We all know Max Scherzer is a little touched. No one has ever thrown a baseball—not Nolan Ryan, not Randy Johnson, maybe Roger Clemens—with as much-mad dog mania as Scherzer. That one-billion-percent commitment has paid for Scherzer as well, frothing and f-bombing his way into the elite tier of an elite pitching generation, racking up over 3,000 strikeouts along the way. On Tuesday, however, Scherzer had a slightly different brief when he suited up in Binghamton for a rehab assignment after straining his oblique in May: Go out there, get your feet wet, don’t go nuts.
Needless to say, Scherzer didn’t listen.
That was the Mets ace in the dugout before the game, getting ready to pitch a couple innings of Double-A ball for a team called the Rumble Ponies like it was Game 7 of the World Series.
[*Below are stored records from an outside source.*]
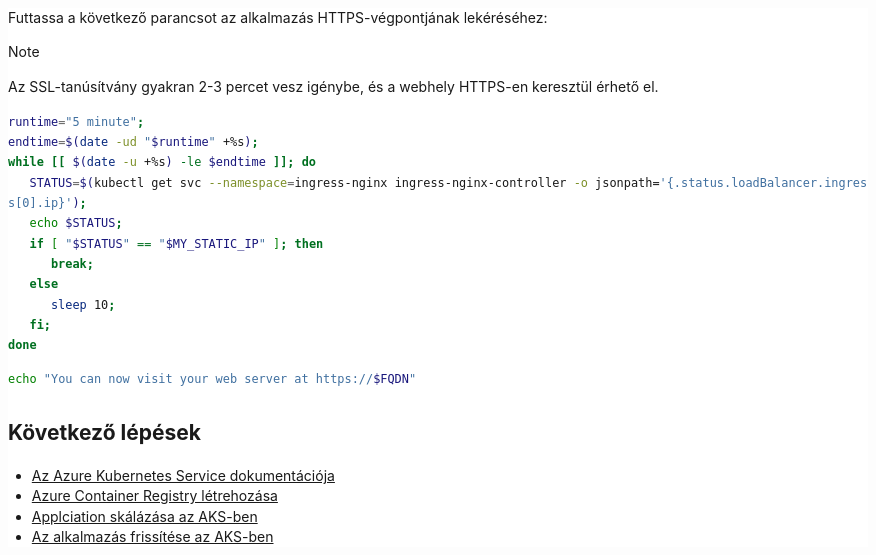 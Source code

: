 Futtassa a következő parancsot az alkalmazás HTTPS-végpontjának lekéréséhez:

> [!Note]
> Az SSL-tanúsítvány gyakran 2-3 percet vesz igénybe, és a webhely HTTPS-en keresztül érhető el.

```bash
runtime="5 minute";
endtime=$(date -ud "$runtime" +%s);
while [[ $(date -u +%s) -le $endtime ]]; do
   STATUS=$(kubectl get svc --namespace=ingress-nginx ingress-nginx-controller -o jsonpath='{.status.loadBalancer.ingress[0].ip}');
   echo $STATUS;
   if [ "$STATUS" == "$MY_STATIC_IP" ]; then
      break;
   else
      sleep 10;
   fi;
done
```

```bash
echo "You can now visit your web server at https://$FQDN"
```

## Következő lépések

- [Az Azure Kubernetes Service dokumentációja](https://learn.microsoft.com/azure/aks/)
- [Azure Container Registry létrehozása](https://learn.microsoft.com/azure/aks/tutorial-kubernetes-prepare-acr?tabs=azure-cli)
- [Applciation skálázása az AKS-ben](https://learn.microsoft.com/azure/aks/tutorial-kubernetes-scale?tabs=azure-cli)
- [Az alkalmazás frissítése az AKS-ben](https://learn.microsoft.com/azure/aks/tutorial-kubernetes-app-update?tabs=azure-cli)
And it wasn’t just pregame jitters either. Scherzer could be seen pacing the dugout between innings as well, adrenaline to burn in a meaningless game on a team he's not even a player for.
You honestly love to see it and you have to wonder how good guys like Strasburg and Wheeler and even Kershaw could have been if they had a few more screws loose and a few extras wires crossed. As for Scherzer, he went three and a third, striking out six while giving up three hits, two runs, and a walk. Perfectly cromulent for a rehab start, but if we know Scherzer like we think we do, he’s probably still kicking over Gatorade coolers this morning.